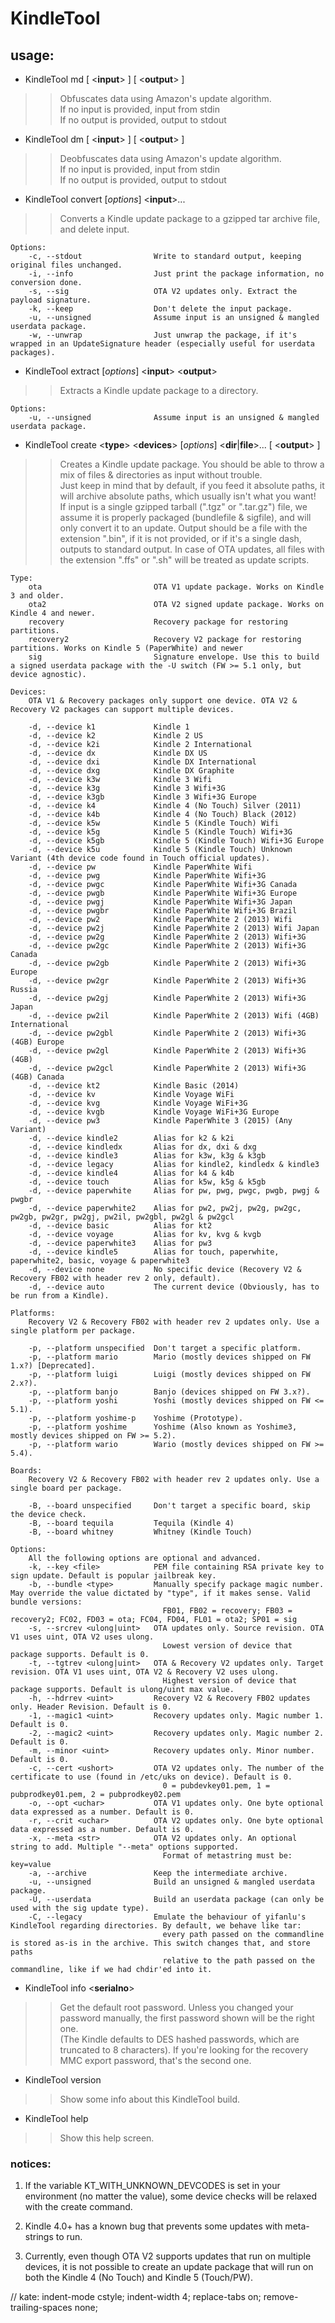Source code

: # KindleTool
## usage:
* KindleTool md [ &lt;<b>input</b>&gt; ] [ &lt;<b>output</b>&gt; ]

>> Obfuscates data using Amazon's update algorithm.  
>> If no input is provided, input from stdin  
>> If no output is provided, output to stdout  

* KindleTool dm [ &lt;<b>input</b>&gt; ] [ &lt;<b>output</b>&gt; ]

>> Deobfuscates data using Amazon's update algorithm.  
>> If no input is provided, input from stdin  
>> If no output is provided, output to stdout  

* KindleTool convert [<i>options</i>] &lt;<b>input</b>&gt;...

>> Converts a Kindle update package to a gzipped tar archive file, and delete input.

	Options:
		-c, --stdout                Write to standard output, keeping original files unchanged.
		-i, --info                  Just print the package information, no conversion done.
		-s, --sig                   OTA V2 updates only. Extract the payload signature.
		-k, --keep                  Don't delete the input package.
		-u, --unsigned              Assume input is an unsigned & mangled userdata package.
		-w, --unwrap                Just unwrap the package, if it's wrapped in an UpdateSignature header (especially useful for userdata packages).

* KindleTool extract [<i>options</i>] &lt;<b>input</b>&gt; &lt;<b>output</b>&gt;

>> Extracts a Kindle update package to a directory.

	Options:
		-u, --unsigned              Assume input is an unsigned & mangled userdata package.

* KindleTool create &lt;<b>type</b>&gt; &lt;<b>devices</b>&gt; [<i>options</i>] &lt;<b>dir</b>|<b>file</b>&gt;... [ &lt;<b>output</b>&gt; ]

>> Creates a Kindle update package.
>> You should be able to throw a mix of files &amp; directories as input without trouble.  
>> Just keep in mind that by default, if you feed it absolute paths, it will archive absolute paths, which usually isn't what you want!  
>> If input is a single gzipped tarball (".tgz" or ".tar.gz") file, we assume it is properly packaged (bundlefile &amp; sigfile), and will only convert it to an update.
>> Output should be a file with the extension ".bin", if it is not provided, or if it's a single dash, outputs to standard output.
>> In case of OTA updates, all files with the extension ".ffs" or ".sh" will be treated as update scripts.  

	Type:
		ota                         OTA V1 update package. Works on Kindle 3 and older.
		ota2                        OTA V2 signed update package. Works on Kindle 4 and newer.
		recovery                    Recovery package for restoring partitions.
		recovery2                   Recovery V2 package for restoring partitions. Works on Kindle 5 (PaperWhite) and newer
		sig                         Signature envelope. Use this to build a signed userdata package with the -U switch (FW >= 5.1 only, but device agnostic).

	Devices:
		OTA V1 & Recovery packages only support one device. OTA V2 & Recovery V2 packages can support multiple devices.

		-d, --device k1             Kindle 1
		-d, --device k2             Kindle 2 US
		-d, --device k2i            Kindle 2 International
		-d, --device dx             Kindle DX US
		-d, --device dxi            Kindle DX International
		-d, --device dxg            Kindle DX Graphite
		-d, --device k3w            Kindle 3 Wifi
		-d, --device k3g            Kindle 3 Wifi+3G
		-d, --device k3gb           Kindle 3 Wifi+3G Europe
		-d, --device k4             Kindle 4 (No Touch) Silver (2011)
		-d, --device k4b            Kindle 4 (No Touch) Black (2012)
		-d, --device k5w            Kindle 5 (Kindle Touch) Wifi
		-d, --device k5g            Kindle 5 (Kindle Touch) Wifi+3G
		-d, --device k5gb           Kindle 5 (Kindle Touch) Wifi+3G Europe
		-d, --device k5u            Kindle 5 (Kindle Touch) Unknown Variant (4th device code found in Touch official updates).
		-d, --device pw             Kindle PaperWhite Wifi
		-d, --device pwg            Kindle PaperWhite Wifi+3G
		-d, --device pwgc           Kindle PaperWhite Wifi+3G Canada
		-d, --device pwgb           Kindle PaperWhite Wifi+3G Europe
		-d, --device pwgj           Kindle PaperWhite Wifi+3G Japan
		-d, --device pwgbr          Kindle PaperWhite Wifi+3G Brazil
		-d, --device pw2            Kindle PaperWhite 2 (2013) Wifi
		-d, --device pw2j           Kindle PaperWhite 2 (2013) Wifi Japan
		-d, --device pw2g           Kindle PaperWhite 2 (2013) Wifi+3G
		-d, --device pw2gc          Kindle PaperWhite 2 (2013) Wifi+3G Canada
		-d, --device pw2gb          Kindle PaperWhite 2 (2013) Wifi+3G Europe
		-d, --device pw2gr          Kindle PaperWhite 2 (2013) Wifi+3G Russia
		-d, --device pw2gj          Kindle PaperWhite 2 (2013) Wifi+3G Japan
		-d, --device pw2il          Kindle PaperWhite 2 (2013) Wifi (4GB) International
		-d, --device pw2gbl         Kindle PaperWhite 2 (2013) Wifi+3G (4GB) Europe
		-d, --device pw2gl          Kindle PaperWhite 2 (2013) Wifi+3G (4GB)
		-d, --device pw2gcl         Kindle PaperWhite 2 (2013) Wifi+3G (4GB) Canada
		-d, --device kt2            Kindle Basic (2014)
		-d, --device kv             Kindle Voyage WiFi
		-d, --device kvg            Kindle Voyage WiFi+3G
		-d, --device kvgb           Kindle Voyage WiFi+3G Europe
		-d, --device pw3            Kindle PaperWhite 3 (2015) (Any Variant)
		-d, --device kindle2        Alias for k2 & k2i
		-d, --device kindledx       Alias for dx, dxi & dxg
		-d, --device kindle3        Alias for k3w, k3g & k3gb
		-d, --device legacy         Alias for kindle2, kindledx & kindle3
		-d, --device kindle4        Alias for k4 & k4b
		-d, --device touch          Alias for k5w, k5g & k5gb
		-d, --device paperwhite     Alias for pw, pwg, pwgc, pwgb, pwgj & pwgbr
		-d, --device paperwhite2    Alias for pw2, pw2j, pw2g, pw2gc, pw2gb, pw2gr, pw2gj, pw2il, pw2gbl, pw2gl & pw2gcl
		-d, --device basic          Alias for kt2
		-d, --device voyage         Alias for kv, kvg & kvgb
		-d, --device paperwhite3    Alias for pw3
		-d, --device kindle5        Alias for touch, paperwhite, paperwhite2, basic, voyage & paperwhite3
		-d, --device none           No specific device (Recovery V2 & Recovery FB02 with header rev 2 only, default).
		-d, --device auto           The current device (Obviously, has to be run from a Kindle).

	Platforms:
		Recovery V2 & Recovery FB02 with header rev 2 updates only. Use a single platform per package.

		-p, --platform unspecified  Don't target a specific platform.
		-p, --platform mario        Mario (mostly devices shipped on FW 1.x?) [Deprecated].
		-p, --platform luigi        Luigi (mostly devices shipped on FW 2.x?).
		-p, --platform banjo        Banjo (devices shipped on FW 3.x?).
		-p, --platform yoshi        Yoshi (mostly devices shipped on FW <= 5.1).
		-p, --platform yoshime-p    Yoshime (Prototype).
		-p, --platform yoshime      Yoshime (Also known as Yoshime3, mostly devices shipped on FW >= 5.2).
		-p, --platform wario        Wario (mostly devices shipped on FW >= 5.4).

	Boards:
		Recovery V2 & Recovery FB02 with header rev 2 updates only. Use a single board per package.

		-B, --board unspecified     Don't target a specific board, skip the device check.
		-B, --board tequila         Tequila (Kindle 4)
		-B, --board whitney         Whitney (Kindle Touch)

	Options:
		All the following options are optional and advanced.
		-k, --key <file>            PEM file containing RSA private key to sign update. Default is popular jailbreak key.
		-b, --bundle <type>         Manually specify package magic number. May override the value dictated by "type", if it makes sense. Valid bundle versions:
                                      FB01, FB02 = recovery; FB03 = recovery2; FC02, FD03 = ota; FC04, FD04, FL01 = ota2; SP01 = sig
		-s, --srcrev <ulong|uint>   OTA updates only. Source revision. OTA V1 uses uint, OTA V2 uses ulong.
                                      Lowest version of device that package supports. Default is 0.
		-t, --tgtrev <ulong|uint>   OTA & Recovery V2 updates only. Target revision. OTA V1 uses uint, OTA V2 & Recovery V2 uses ulong.
                                      Highest version of device that package supports. Default is ulong/uint max value.
		-h, --hdrrev <uint>         Recovery V2 & Recovery FB02 updates only. Header Revision. Default is 0.
		-1, --magic1 <uint>         Recovery updates only. Magic number 1. Default is 0.
		-2, --magic2 <uint>         Recovery updates only. Magic number 2. Default is 0.
		-m, --minor <uint>          Recovery updates only. Minor number. Default is 0.
		-c, --cert <ushort>         OTA V2 updates only. The number of the certificate to use (found in /etc/uks on device). Default is 0.
                                      0 = pubdevkey01.pem, 1 = pubprodkey01.pem, 2 = pubprodkey02.pem
		-o, --opt <uchar>           OTA V1 updates only. One byte optional data expressed as a number. Default is 0.
		-r, --crit <uchar>          OTA V2 updates only. One byte optional data expressed as a number. Default is 0.
		-x, --meta <str>            OTA V2 updates only. An optional string to add. Multiple "--meta" options supported.
                                      Format of metastring must be: key=value
		-a, --archive               Keep the intermediate archive.
		-u, --unsigned              Build an unsigned & mangled userdata package.
		-U, --userdata              Build an userdata package (can only be used with the sig update type).
		-C, --legacy                Emulate the behaviour of yifanlu's KindleTool regarding directories. By default, we behave like tar:
                                      every path passed on the commandline is stored as-is in the archive. This switch changes that, and store paths
                                      relative to the path passed on the commandline, like if we had chdir'ed into it.


* KindleTool info &lt;<b>serialno</b>&gt;

>> Get the default root password.
>> Unless you changed your password manually, the first password shown will be the right one.  
>> (The Kindle defaults to DES hashed passwords, which are truncated to 8 characters).
>> If you're looking for the recovery MMC export password, that's the second one.  

* KindleTool version

>> Show some info about this KindleTool build.

* KindleTool help

>> Show this help screen.

### notices:
1. If the variable KT_WITH_UNKNOWN_DEVCODES is set in your environment (no matter the value), some device checks will be relaxed with the create command.

2. Kindle 4.0+ has a known bug that prevents some updates with meta-strings to run.
3. Currently, even though OTA V2 supports updates that run on multiple devices, it is not possible to create an update package that will run on both the Kindle 4 (No Touch) and Kindle 5 (Touch/PW).

// kate: indent-mode cstyle; indent-width 4; replace-tabs on; remove-trailing-spaces none;
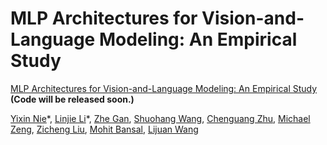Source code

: # MLP Architectures for Vision-and-Language Modeling: An Empirical Study
[MLP Architectures for Vision-and-Language Modeling: An Empirical Study](https://arxiv.org/pdf/2112.04453.pdf)  
**(Code will be released soon.)**

[Yixin Nie](https://easonnie.github.io/)\*, [Linjie Li](https://www.linkedin.com/in/linjie-li/)\*,
[Zhe Gan](https://zhegan27.github.io/),
[Shuohang Wang](https://sites.google.com/site/shuohangsite/),
[Chenguang Zhu](https://www.microsoft.com/en-us/research/people/chezhu/),
[Michael Zeng](https://www.microsoft.com/en-us/research/people/nzeng/),
[Zicheng Liu](https://www.microsoft.com/en-us/research/people/zliu/),
[Mohit Bansal](http://www.cs.unc.edu/~mbansal/),
[Lijuan Wang](https://www.microsoft.com/en-us/research/people/lijuanw/)
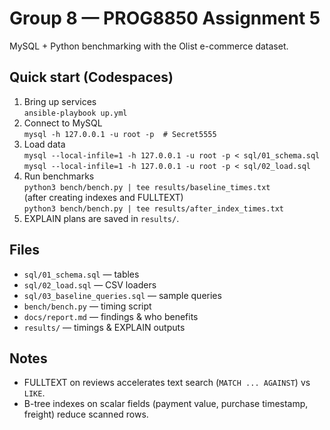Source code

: # Group 8 — PROG8850 Assignment 5

MySQL + Python benchmarking with the Olist e-commerce dataset.

## Quick start (Codespaces)
1. Bring up services  
   `ansible-playbook up.yml`
2. Connect to MySQL  
   `mysql -h 127.0.0.1 -u root -p  # Secret5555`
3. Load data  
   `mysql --local-infile=1 -h 127.0.0.1 -u root -p < sql/01_schema.sql`  
   `mysql --local-infile=1 -h 127.0.0.1 -u root -p < sql/02_load.sql`
4. Run benchmarks  
   `python3 bench/bench.py | tee results/baseline_times.txt`  
   (after creating indexes and FULLTEXT)  
   `python3 bench/bench.py | tee results/after_index_times.txt`
5. EXPLAIN plans are saved in `results/`.

## Files
- `sql/01_schema.sql` — tables
- `sql/02_load.sql` — CSV loaders
- `sql/03_baseline_queries.sql` — sample queries
- `bench/bench.py` — timing script
- `docs/report.md` — findings & who benefits
- `results/` — timings & EXPLAIN outputs

## Notes
- FULLTEXT on reviews accelerates text search (`MATCH ... AGAINST`) vs `LIKE`.
- B-tree indexes on scalar fields (payment value, purchase timestamp, freight) reduce scanned rows.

----

» **What you need to do**: Transcribe exactly, starting at the line with "5. EXPLAIN plans" and continuing through the last line of the data above; leave out all earlier lines.

» **Answer below**:
5. EXPLAIN plans are saved in `results/`.

## Files
- `sql/01_schema.sql` — tables
- `sql/02_load.sql` — CSV loaders
- `sql/03_baseline_queries.sql` — sample queries
- `bench/bench.py` — timing script
- `docs/report.md` — findings & who benefits
- `results/` — timings & EXPLAIN outputs

## Notes
- FULLTEXT on reviews accelerates text search (`MATCH ... AGAINST`) vs `LIKE`.
- B-tree indexes on scalar fields (payment value, purchase timestamp, freight) reduce scanned rows.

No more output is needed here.